DUNAWAY BUSINESS LAW
Quick Info Center
1. Should I do business as an entity or as a sole proprietor?
In this day of litigious mindsets, it’s always better to do business as a corporation or LLC (limited liability corporation) than as a sole proprietor. Both LLCs and corporations receive liability protection, shielding the owners from personal liability for claims against the company. The modest costs of filing and maintaining a LLC or corporation days also make them attractive to entrepreneurs.
2. What entity should I choose, LLC or corporation?
Every business is different, so it’s difficult to choose an entity without knowing the details of the situation. Basically, a corporation is a taxpaying entity under the Internal Revenue Code; a tax return must be prepared and filed on its behalf. An LLC is not a taxpaying entity, but a pass through entity that is taxed like a partnership. The profits and losses of the LLC are passed through to the owners as individuals for tax return purposes. Thus, LLCs are a hybrid between partnerships and corporations – they get the liability protection of corporations but they are taxed like a partnership. There are advantages to both entity structures that need to be considered before making a decision. Rob can advise you on which is likely to offer the most advantages to you and your particular business.
3. If I choose a LLC, am I stuck with a LLC forever?
No, a LLC may be converted to a corporation at any time.
4. What is the difference between a “C” corporation and a “Sub S” corporation?
A “C” corporation is a typical for-profit corporation. A “Sub-S” corporation is a “C” corporation that has elected to be taxed similar to a pass through entity. However, Sub-S corporations have restrictions on their structure (e.g., only one class of stock is allowed, etc.) that might make their utilization difficult in certain situations.
5. Can I file an entity myself?
Yes, all states allow people to file entities directly through the state offices and/or engage a filing service to file the documents for them. But it is still important to get an attorney’s advice on choosing the right entity, and how to structure it to best suit the business and goals of the entrepreneur.
6. What is an operating agreement for LLCs?

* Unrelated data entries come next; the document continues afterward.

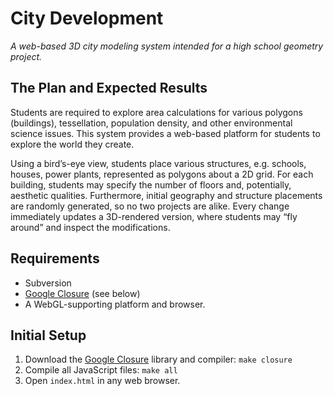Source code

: City Development
================

_A web-based 3D city modeling system intended for a high school geometry
project._

The Plan and Expected Results
-----------------------------

Students are required to explore area calculations for various polygons
(buildings), tessellation, population density, and other environmental science
issues. This system provides a web-based platform for students to explore the
world they create.

Using a bird’s-eye view, students place various structures, e.g. schools,
houses, power plants, represented as polygons about a 2D grid. For each
building, students may specify the number of floors and, potentially, aesthetic
qualities. Furthermore, initial geography and structure placements are randomly
generated, so no two projects are alike. Every change immediately updates a
3D-rendered version, where students may “fly around” and inspect the
modifications.

Requirements
------------
* Subversion
* [Google Closure](https://developers.google.com/closure/) (see below)
* A WebGL-supporting platform and browser.

Initial Setup
-------------
1. Download the [Google Closure](https://developers.google.com/closure/) library
   and compiler: `make closure`
1. Compile all JavaScript files: `make all`
1. Open `index.html` in any web browser.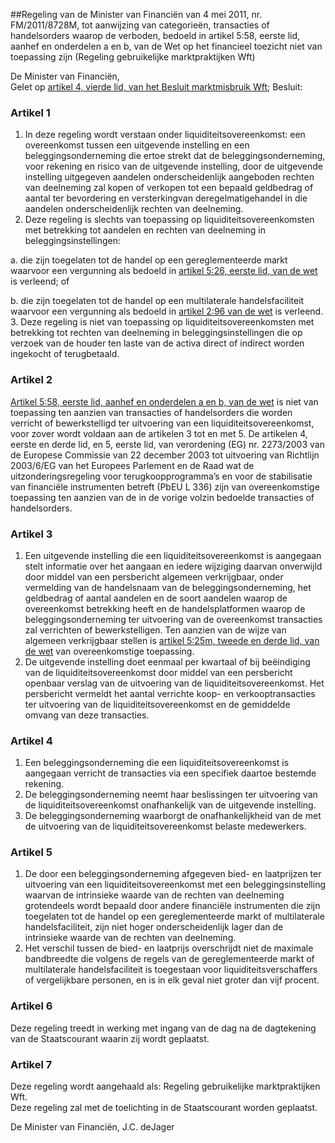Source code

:<meta http-equiv='Content-Type' content='text/html; charset=utf-8' />

##Regeling van de Minister van Financiën van 4 mei 2011, nr. FM/2011/8728M, tot aanwijzing van categorieën, transacties of handelsorders waarop de verboden, bedoeld in artikel 5:58, eerste lid, aanhef en onderdelen a en b, van de Wet op het financieel toezicht niet van toepassing zijn (Regeling gebruikelijke marktpraktijken Wft)

De Minister van Financiën,  
Gelet op [artikel 4, vierde lid, van het Besluit marktmisbruik Wft](../../../../../../AMvB/besluit/marktmisbruik/wft/BWBR0020417/README.md);
Besluit:    

### Artikel  1  

1.  In deze regeling wordt verstaan onder liquiditeitsovereenkomst: een overeenkomst tussen een uitgevende instelling en een beleggingsonderneming die ertoe strekt dat de beleggingsonderneming, voor rekening en risico van de uitgevende instelling, door de uitgevende instelling uitgegeven aandelen onderscheidenlijk aangeboden rechten van deelneming zal kopen of verkopen tot een bepaald geldbedrag of aantal ter bevordering en versterkingvan deregelmatigehandel in die aandelen onderscheidenlijk rechten van deelneming.   
2.  Deze regeling is slechts van toepassing op liquiditeitsovereenkomsten met betrekking tot aandelen en rechten van deelneming in beleggingsinstellingen: 

a. die zijn toegelaten tot de handel op een gereglementeerde markt waarvoor een vergunning als bedoeld in [artikel 5:26, eerste lid, van de wet](../../../../../../wet/wet/op/het/financieel/toezicht/BWBR0020368/README.md) is verleend; of  

b. die zijn toegelaten tot de handel op een multilaterale handelsfaciliteit waarvoor een vergunning als bedoeld in [artikel 2:96 van de wet](../../../../../../wet/wet/op/het/financieel/toezicht/BWBR0020368/README.md) is verleend.     
3.  Deze regeling is niet van toepassing op liquiditeitsovereenkomsten met betrekking tot rechten van deelneming in beleggingsinstellingen die op verzoek van de houder ten laste van de activa direct of indirect worden ingekocht of terugbetaald.   

### Artikel  2  

[Artikel 5:58, eerste lid, aanhef en onderdelen a en b, van de wet](../../../../../../wet/wet/op/het/financieel/toezicht/BWBR0020368/README.md) is niet van toepassing ten aanzien van transacties of handelsorders die worden verricht of bewerkstelligd ter uitvoering van een liquiditeitsovereenkomst, voor zover wordt voldaan aan de artikelen 3 tot en met 5. De artikelen 4, eerste en derde lid, en 5, eerste lid, van verordening (EG) nr. 2273/2003 van de Europese Commissie van 22 december 2003 tot uitvoering van Richtlijn 2003/6/EG van het Europees Parlement en de Raad wat de uitzonderingsregeling voor terugkoopprogramma’s en voor de stabilisatie van financiële instrumenten betreft (PbEU L 336) zijn van overeenkomstige toepassing ten aanzien van de in de vorige volzin bedoelde transacties of handelsorders.  

### Artikel  3  

1.  Een uitgevende instelling die een liquiditeitsovereenkomst is aangegaan stelt informatie over het aangaan en iedere wijziging daarvan onverwijld door middel van een persbericht algemeen verkrijgbaar, onder vermelding van de handelsnaam van de beleggingsonderneming, het geldbedrag of aantal aandelen en de soort aandelen waarop de overeenkomst betrekking heeft en de handelsplatformen waarop de beleggingsonderneming ter uitvoering van de overeenkomst transacties zal verrichten of bewerkstelligen. Ten aanzien van de wijze van algemeen verkrijgbaar stellen is [artikel 5:25m, tweede en derde lid, van de wet](../../../../../../wet/wet/op/het/financieel/toezicht/BWBR0020368/README.md) van overeenkomstige toepassing.   
2.  De uitgevende instelling doet eenmaal per kwartaal of bij beëindiging van de liquiditeitsovereenkomst door middel van een persbericht openbaar verslag van de uitvoering van de liquiditeitsovereenkomst. Het persbericht vermeldt het aantal verrichte koop- en verkooptransacties ter uitvoering van de liquiditeitsovereenkomst en de gemiddelde omvang van deze transacties.   

### Artikel  4  

1.  Een beleggingsonderneming die een liquiditeitsovereenkomst is aangegaan verricht de transacties via een specifiek daartoe bestemde rekening.   
2.  De beleggingsonderneming neemt haar beslissingen ter uitvoering van de liquiditeitsovereenkomst onafhankelijk van de uitgevende instelling.   
3.  De beleggingsonderneming waarborgt de onafhankelijkheid van de met de uitvoering van de liquiditeitsovereenkomst belaste medewerkers.   

### Artikel  5  

1.  De door een beleggingsonderneming afgegeven bied- en laatprijzen ter uitvoering van een liquiditeitsovereenkomst met een beleggingsinstelling waarvan de intrinsieke waarde van de rechten van deelneming grotendeels wordt bepaald door andere financiële instrumenten die zijn toegelaten tot de handel op een gereglementeerde markt of multilaterale handelsfaciliteit, zijn niet hoger onderscheidenlijk lager dan de intrinsieke waarde van de rechten van deelneming.   
2.  Het verschil tussen de bied- en laatprijs overschrijdt niet de maximale bandbreedte die volgens de regels van de gereglementeerde markt of multilaterale handelsfaciliteit is toegestaan voor liquiditeitsverschaffers of vergelijkbare personen, en is in elk geval niet groter dan vijf procent.   

### Artikel  6  

Deze regeling treedt in werking met ingang van de dag na de dagtekening van de Staatscourant waarin zij wordt geplaatst.  

### Artikel  7  

Deze regeling wordt aangehaald als: Regeling gebruikelijke marktpraktijken Wft.  
Deze regeling zal met de toelichting in de Staatscourant worden geplaatst.  

De 
Minister van Financiën,
J.C. deJager   
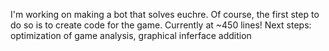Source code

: I'm working on making a bot that solves euchre. Of course, the first step to do so is to create code for the game. Currently at ~450 lines!
Next steps: optimization of game analysis, graphical inferface addition
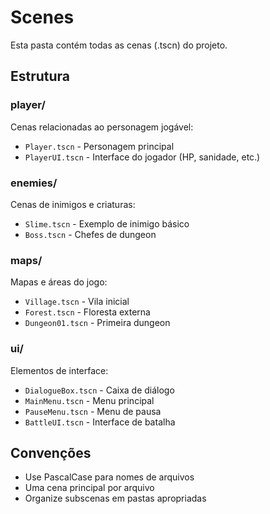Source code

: # Scenes

Esta pasta contém todas as cenas (.tscn) do projeto.

## Estrutura

### player/
Cenas relacionadas ao personagem jogável:
- `Player.tscn` - Personagem principal
- `PlayerUI.tscn` - Interface do jogador (HP, sanidade, etc.)

### enemies/
Cenas de inimigos e criaturas:
- `Slime.tscn` - Exemplo de inimigo básico
- `Boss.tscn` - Chefes de dungeon

### maps/
Mapas e áreas do jogo:
- `Village.tscn` - Vila inicial
- `Forest.tscn` - Floresta externa
- `Dungeon01.tscn` - Primeira dungeon

### ui/
Elementos de interface:
- `DialogueBox.tscn` - Caixa de diálogo
- `MainMenu.tscn` - Menu principal
- `PauseMenu.tscn` - Menu de pausa
- `BattleUI.tscn` - Interface de batalha

## Convenções

- Use PascalCase para nomes de arquivos
- Uma cena principal por arquivo
- Organize subscenas em pastas apropriadas

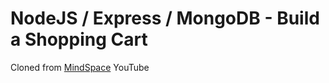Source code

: # NodeJS / Express / MongoDB - Build a Shopping Cart
Cloned from [MindSpace](https://www.youtube.com/playlist?list=PL55RiY5tL51rajp7Xr_zk-fCFtzdlGKUp) YouTube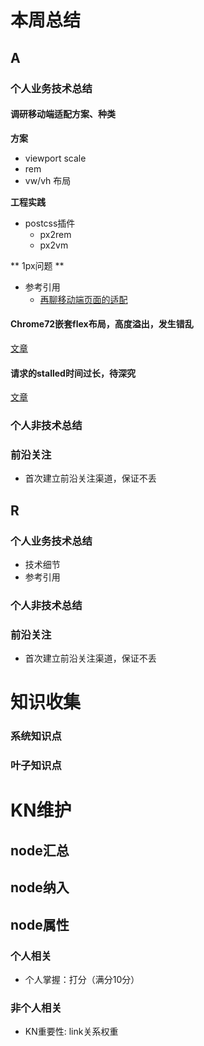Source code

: # 本周总结
## A
### 个人业务技术总结

#### 调研移动端适配方案、种类

**方案**  

  * viewport scale
  * rem
  * vw/vh 布局

**工程实践**

* postcss插件
    + px2rem
    + px2vm

** 1px问题 **

* 参考引用
    + [再聊移动端页面的适配](https://www.w3cplus.com/css/vw-for-layout.html)

#### Chrome72嵌套flex布局，高度溢出，发生错乱
[文章](https://zhuanlan.zhihu.com/p/56646256)

#### 请求的stalled时间过长，待深究
[文章](http://fex.baidu.com/blog/2015/01/chrome-stalled-problem-resolving-process/)

### 个人非技术总结

### 前沿关注
* 首次建立前沿关注渠道，保证不丢

## R
### 个人业务技术总结
* 技术细节
* 参考引用
### 个人非技术总结
### 前沿关注
* 首次建立前沿关注渠道，保证不丢

# 知识收集
### 系统知识点
### 叶子知识点



# KN维护
## node汇总
## node纳入
## node属性
### 个人相关
* 个人掌握：打分（满分10分）
### 非个人相关
* KN重要性: link关系权重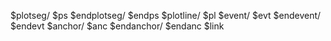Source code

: $plotseg/ $ps
$endplotseg/ $endps
$plotline/ $pl
$event/ $evt
$endevent/ $endevt
$anchor/ $anc
$endanchor/ $endanc
$link

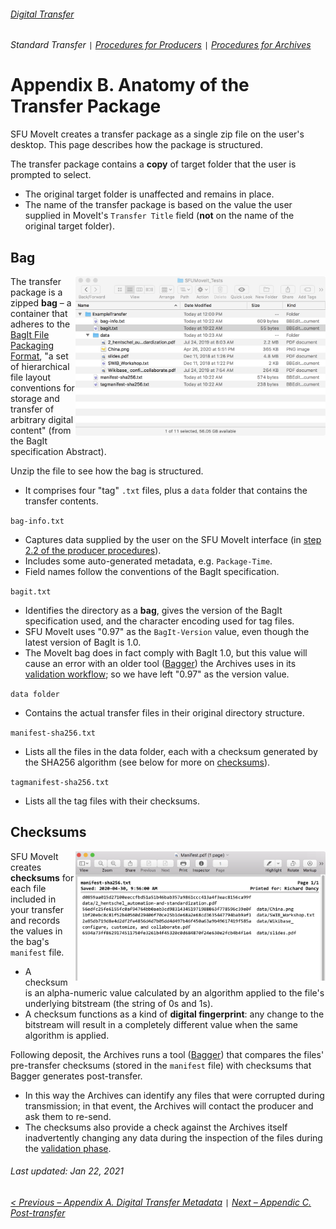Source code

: ###### [Digital Transfer](../../README.md)
###### Standard Transfer `|` [Procedures for Producers](../standard-producers/00-introduction.md) `|` [Procedures for Archives](../standard-archives/00-introduction.md)

# Appendix B. Anatomy of the Transfer Package
SFU MoveIt creates a transfer package as a single zip file on the user's desktop. This page describes how the package is structured.

The transfer package contains a **copy** of target folder that the user is prompted to select.
- The original target folder is unaffected and remains in place.
- The name of the transfer package is based on the value the user supplied in MoveIt's `Transfer Title` field (**not** on the name of the original target folder).

## Bag
<img align="right" width="400" src="../../screenshots/app-bag.png">

The transfer package is a zipped **bag** – a container that adheres to the [BagIt File Packaging Format](https://tools.ietf.org/html/rfc8493), "a set of hierarchical file layout conventions for storage and transfer of arbitrary digital content" (from the BagIt specification Abstract).

Unzip the file to see how the bag is structured.
- It comprises four "tag" `.txt` files, plus a `data` folder that contains the transfer contents.

`bag-info.txt`
- Captures data supplied by the user on the SFU MoveIt interface (in [step 2.2 of the producer procedures](../standard-producers/02-transfer.md#23-create-a-transfer-package-with-sfu-moveit)).
- Includes some auto-generated metadata, e.g. `Package-Time`.
- Field names follow the conventions of the BagIt specification.

`bagit.txt`
- Identifies the directory as a **bag**, gives the version of the BagIt specification used, and the character encoding used for tag files.
- SFU MoveIt uses "0.97" as the `BagIt-Version` value, even though the latest version of BagIt is 1.0.
- The MoveIt bag does in fact comply with BagIt 1.0, but this value will cause an error with an older tool ([Bagger](https://github.com/SFU-Archives/digital-repository-utilities/blob/master/utilities/bagger.md)) the Archives uses in its [validation workflow](../standard-archives/03-validation.md); so we have left "0.97" as the version value.

`data folder`
- Contains the actual transfer files in their original directory structure.

`manifest-sha256.txt`
- Lists all the files in the data folder, each with a checksum generated by the SHA256 algorithm (see below for more on [checksums](#checksums)).

`tagmanifest-sha256.txt`
- Lists all the tag files with their checksums.

## Checksums
<img align="right" width="400" src="../../screenshots/app-checksums.png">

SFU MoveIt creates **checksums** for each file included in your transfer and records the values in the bag's `manifest` file.
- A checksum is an alpha-numeric value calculated by an algorithm applied to the file's underlying bitstream (the string of 0s and 1s).
- A checksum functions as a kind of **digital fingerprint**: any change to the bitstream will result in a completely different value when the same algorithm is applied.

Following deposit, the Archives runs a tool ([Bagger](https://github.com/SFU-Archives/digital-repository-utilities/blob/master/utilities/bagger.md)) that compares the files' pre-transfer checksums (stored in the `manifest` file) with checksums that Bagger generates post-transfer.
-	In this way the Archives can identify any files that were corrupted during transmission; in that event, the Archives will contact the producer and ask them to re-send.
- The checksums also provide a check against the Archives itself inadvertently changing any data during the inspection of the files during the [validation phase](../standard-archives/03-validation.md).

###### Last updated: Jan 22, 2021
###### [< Previous – Appendix A. Digital Transfer Metadata](a-transfer-metadata.md) `|` [Next – Appendic C. Post-transfer](c-post-transfer.md)
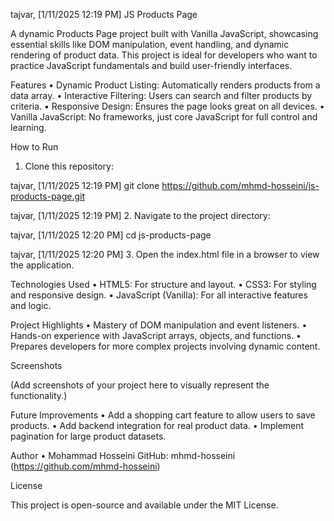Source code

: tajvar, [1/11/2025 12:19 PM]
JS Products Page

A dynamic Products Page project built with Vanilla JavaScript, showcasing essential skills like DOM manipulation, event handling, and dynamic rendering of product data. This project is ideal for developers who want to practice JavaScript fundamentals and build user-friendly interfaces.

Features
 • Dynamic Product Listing: Automatically renders products from a data array.
 • Interactive Filtering: Users can search and filter products by criteria.
 • Responsive Design: Ensures the page looks great on all devices.
 • Vanilla JavaScript: No frameworks, just core JavaScript for full control and learning.

How to Run
 1. Clone this repository:

tajvar, [1/11/2025 12:19 PM]
git clone https://github.com/mhmd-hosseini/js-products-page.git

tajvar, [1/11/2025 12:19 PM]
2. Navigate to the project directory:

tajvar, [1/11/2025 12:20 PM]
cd js-products-page

tajvar, [1/11/2025 12:20 PM]
3. Open the index.html file in a browser to view the application.

Technologies Used
 • HTML5: For structure and layout.
 • CSS3: For styling and responsive design.
 • JavaScript (Vanilla): For all interactive features and logic.

Project Highlights
 • Mastery of DOM manipulation and event listeners.
 • Hands-on experience with JavaScript arrays, objects, and functions.
 • Prepares developers for more complex projects involving dynamic content.

Screenshots

(Add screenshots of your project here to visually represent the functionality.)

Future Improvements
 • Add a shopping cart feature to allow users to save products.
 • Add backend integration for real product data.
 • Implement pagination for large product datasets.

Author
 • Mohammad Hosseini
GitHub: mhmd-hosseini (https://github.com/mhmd-hosseini)

License

This project is open-source and available under the MIT License.
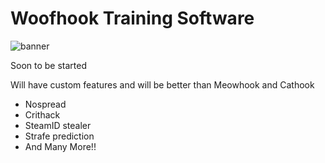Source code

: # Woofhook Training Software
![banner](https://imgur.com/JADwlOP)

Soon to be started

Will have custom features and will be better than Meowhook and Cathook
* Nospread
* Crithack
* SteamID stealer
* Strafe prediction
* And Many More!!


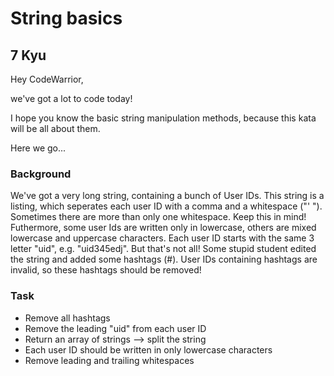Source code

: # String basics
## 7 Kyu

Hey CodeWarrior,

we've got a lot to code today!

I hope you know the basic string manipulation methods, because this kata will be all about them.

Here we go...

### Background

We've got a very long string, containing a bunch of User IDs. This string is a listing, which seperates each user ID with a comma and a whitespace ("' "). Sometimes there are more than only one whitespace. Keep this in mind! Futhermore, some user Ids are written only in lowercase, others are mixed lowercase and uppercase characters. Each user ID starts with the same 3 letter "uid", e.g. "uid345edj". But that's not all! Some stupid student edited the string and added some hashtags (#). User IDs containing hashtags are invalid, so these hashtags should be removed!

### Task

- Remove all hashtags
- Remove the leading "uid" from each user ID
- Return an array of strings --> split the string
- Each user ID should be written in only lowercase characters
- Remove leading and trailing whitespaces
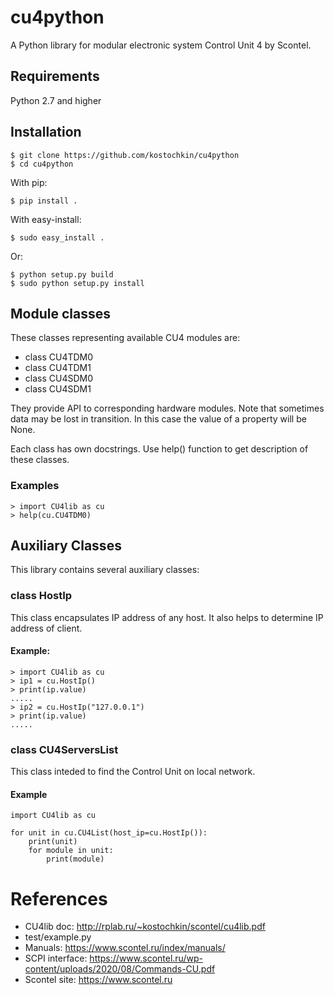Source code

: # cu4python

A Python library for modular electronic system Control Unit 4 by Scontel.

## Requirements

Python 2.7 and higher

## Installation

    $ git clone https://github.com/kostochkin/cu4python
    $ cd cu4python

With pip:

    $ pip install .

With easy-install:

    $ sudo easy_install .

Or:

    $ python setup.py build
    $ sudo python setup.py install

## Module classes


These classes representing available CU4 modules are:

- class CU4TDM0
- class CU4TDM1
- class CU4SDM0
- class CU4SDM1

They provide API to corresponding hardware modules.
Note that sometimes data may be lost in transition. In this case the value of a property will be None.

Each class has own docstrings. Use help() function to get description of these classes.

### Examples

    > import CU4lib as cu
    > help(cu.CU4TDM0)

## Auxiliary Classes

This library contains several auxiliary classes:

### class HostIp

This class encapsulates IP address of any host. It also helps to determine IP address of client.

#### Example:

    > import CU4lib as cu
	> ip1 = cu.HostIp()
	> print(ip.value)
 	.....
	> ip2 = cu.HostIp("127.0.0.1")
	> print(ip.value)
	.....

### class CU4ServersList

This class inteded to find the Control Unit on local network.

#### Example

    import CU4lib as cu

    for unit in cu.CU4List(host_ip=cu.HostIp()):
        print(unit)
        for module in unit:
            print(module)

# References

* CU4lib doc: http://rplab.ru/~kostochkin/scontel/cu4lib.pdf
* test/example.py
* Manuals: https://www.scontel.ru/index/manuals/
* SCPI interface: https://www.scontel.ru/wp-content/uploads/2020/08/Commands-CU.pdf
* Scontel site: https://www.scontel.ru

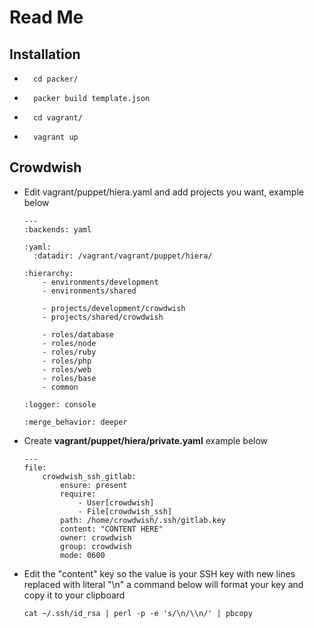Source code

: # Read Me

## Installation

-       cd packer/
-       packer build template.json

-       cd vagrant/
-       vagrant up


## Crowdwish

- Edit vagrant/puppet/hiera.yaml and add projects you want, example below

      ---
      :backends: yaml

      :yaml:
        :datadir: /vagrant/vagrant/puppet/hiera/

      :hierarchy:
          - environments/development
          - environments/shared

          - projects/development/crowdwish
          - projects/shared/crowdwish

          - roles/database
          - roles/node
          - roles/ruby
          - roles/php
          - roles/web
          - roles/base
          - common

      :logger: console

      :merge_behavior: deeper


- Create **vagrant/puppet/hiera/private.yaml** example below

      ---
      file:
          crowdwish_ssh_gitlab:
              ensure: present
              require:
                  - User[crowdwish]
                  - File[crowdwish_ssh]
              path: /home/crowdwish/.ssh/gitlab.key
              content: "CONTENT HERE"
              owner: crowdwish
              group: crowdwish
              mode: 0600

- Edit the "content" key so the value is your SSH key with new lines replaced with literal "\n" a command below will format your key and copy it to your clipboard

      cat ~/.ssh/id_rsa | perl -p -e 's/\n/\\n/' | pbcopy
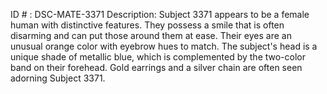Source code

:ID # : DSC-MATE-3371
Description: Subject 3371 appears to be a female human with distinctive features. They possess a smile that is often disarming and can put those around them at ease. Their eyes are an unusual orange color with eyebrow hues to match. The subject's head is a unique shade of metallic blue, which is complemented by the two-color band on their forehead. Gold earrings and a silver chain are often seen adorning Subject 3371.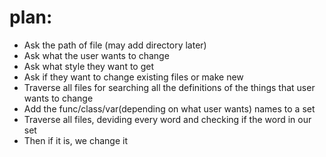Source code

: # plan:
* Ask the path of file (may add directory later)
* Ask what the user wants to change
* Ask what style they want to get
* Ask if they want to change existing files or make new
* Traverse all files for searching all the definitions of the things that user wants to change
* Add the func/class/var(depending on what user wants) names to a set
* Traverse all files, deviding every word and checking if the word in our set
* Then if it is, we change it
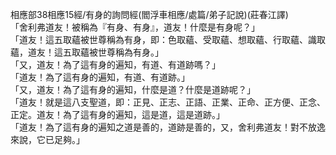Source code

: 相應部38相應15經/有身的詢問經(閻浮車相應/處篇/弟子記說)(莊春江譯)  
「舍利弗道友！被稱為『有身、有身』，道友！什麼是有身呢？」  
「道友！這五取蘊被世尊稱為有身，即：色取蘊、受取蘊、想取蘊、行取蘊、識取蘊，道友！這五取蘊被世尊稱為有身。」  
「又，道友！為了這有身的遍知，有道、有道跡嗎？」  
「道友！為了這有身的遍知，有道、有道跡。」  
「又，道友！為了這有身的遍知，什麼是道？什麼是道跡呢？」  
「道友！就是這八支聖道，即：正見、正志、正語、正業、正命、正方便、正念、正定。道友！為了這有身的遍知，這是道，這是道跡。」  
「道友！為了這有身的遍知之道是善的，道跡是善的，又，舍利弗道友！對不放逸來說，它已足夠。」  
  
  
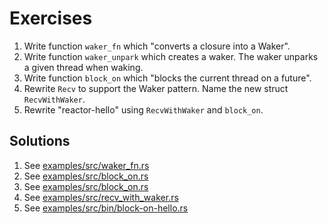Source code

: # Exercises

1. Write function `waker_fn` which "converts a closure into a Waker".
1. Write function `waker_unpark` which creates a waker. The waker unparks a
   given thread when waking.
1. Write function `block_on` which "blocks the current thread on a future".
1. Rewrite `Recv` to support the Waker pattern. Name the new struct
   `RecvWithWaker`.
1. Rewrite "reactor-hello" using `RecvWithWaker` and `block_on`.

## Solutions

1. See [examples/src/waker_fn.rs][1]
1. See [examples/src/block_on.rs][2]
1. See [examples/src/block_on.rs][2]
1. See [examples/src/recv_with_waker.rs][3]
1. See [examples/src/bin/block-on-hello.rs][4]

[1]: https://github.com/weipin/hello-async-rust/blob/main/examples/src/waker_fn.rs
[2]: https://github.com/weipin/hello-async-rust/blob/main/examples/src/block_on.rs
[3]: https://github.com/weipin/hello-async-rust/blob/main/examples/src/recv_with_waker.rs
[4]: https://github.com/weipin/hello-async-rust/blob/main/examples/src/bin/block-on-hello.rs

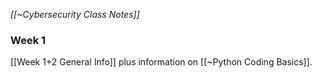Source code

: *[[~Cybersecurity Class Notes]]*

### Week 1

[[Week 1+2 General Info]] plus information on [[~Python Coding Basics]].




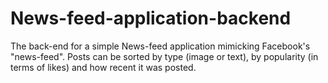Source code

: # News-feed-application-backend
The back-end for a simple News-feed application mimicking Facebook's "news-feed". Posts can be sorted by type (image or text), by popularity (in terms of likes) and how recent it was posted.

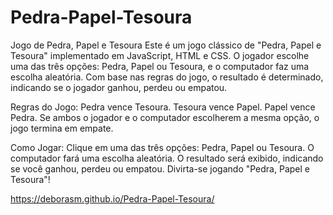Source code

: # Pedra-Papel-Tesoura

Jogo de Pedra, Papel e Tesoura
Este é um jogo clássico de "Pedra, Papel e Tesoura" implementado em JavaScript, HTML e CSS. O jogador escolhe uma das três opções: Pedra, Papel ou Tesoura, e o computador faz uma escolha aleatória. Com base nas regras do jogo, o resultado é determinado, indicando se o jogador ganhou, perdeu ou empatou.

Regras do Jogo:
Pedra vence Tesoura.
Tesoura vence Papel.
Papel vence Pedra.
Se ambos o jogador e o computador escolherem a mesma opção, o jogo termina em empate.

Como Jogar:
Clique em uma das três opções: Pedra, Papel ou Tesoura.
O computador fará uma escolha aleatória.
O resultado será exibido, indicando se você ganhou, perdeu ou empatou.
Divirta-se jogando "Pedra, Papel e Tesoura"!

https://deborasm.github.io/Pedra-Papel-Tesoura/

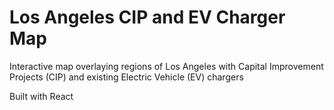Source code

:# Los Angeles CIP and EV Charger Map

Interactive map overlaying regions of Los Angeles with Capital Improvement Projects (CIP) and existing Electric Vehicle (EV) chargers

Built with React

An operating agreement is the governing management agreement for LLCs, although it is not filed with the state. Similar to a partnership agreement, it sets forth provisions on how the LLC will be governed, how much equity the owners have, how much money the owners are contributing to the company, etc. In a corporation, the same provisions would be found in the organizational minutes, the bylaws and potentially in a stock purchase agreement or buy sell agreement.
7. What documents will a bank need to open bank accounts for the business?
For an LLC or corporation, a bank will typically want a copy of your articles of incorporation or articles of organization, a federal tax identification number for the business and may want a copy of your operating agreement for a LLC.
8. How do I get a federal tax identification number for my business?
You can apply online at IRS.gov or have your CPA or attorney get it for you. There are questions on the application that you should discuss with your CPA or attorney before applying.
9. Can I write my own contracts?
It depends on how complicated the transaction. Some contracts require some fairly specific legalese and require the help of an attorney. However, for more basic agreements, our office sells different document packages to make the process of drafting certain documents and agreements easy. You may still want to run the draft document by an attorney before signing as an experienced attorney will bring up issues that you will never have considered. But, if you have the time and inclination, you can save money by writing the initial draft yourself.
10. What is your hourly billing rate?
Rob charges $325 per hour for his time, and the office charges $150 per hour for paralegal and staff time. Rob’s equivalent billing rate at a large law firm would be $450-$600 per hour, or $400 per hour at a mid-size law firm. Unlike other attorneys, Rob does not charge clients for short phone calls or emails.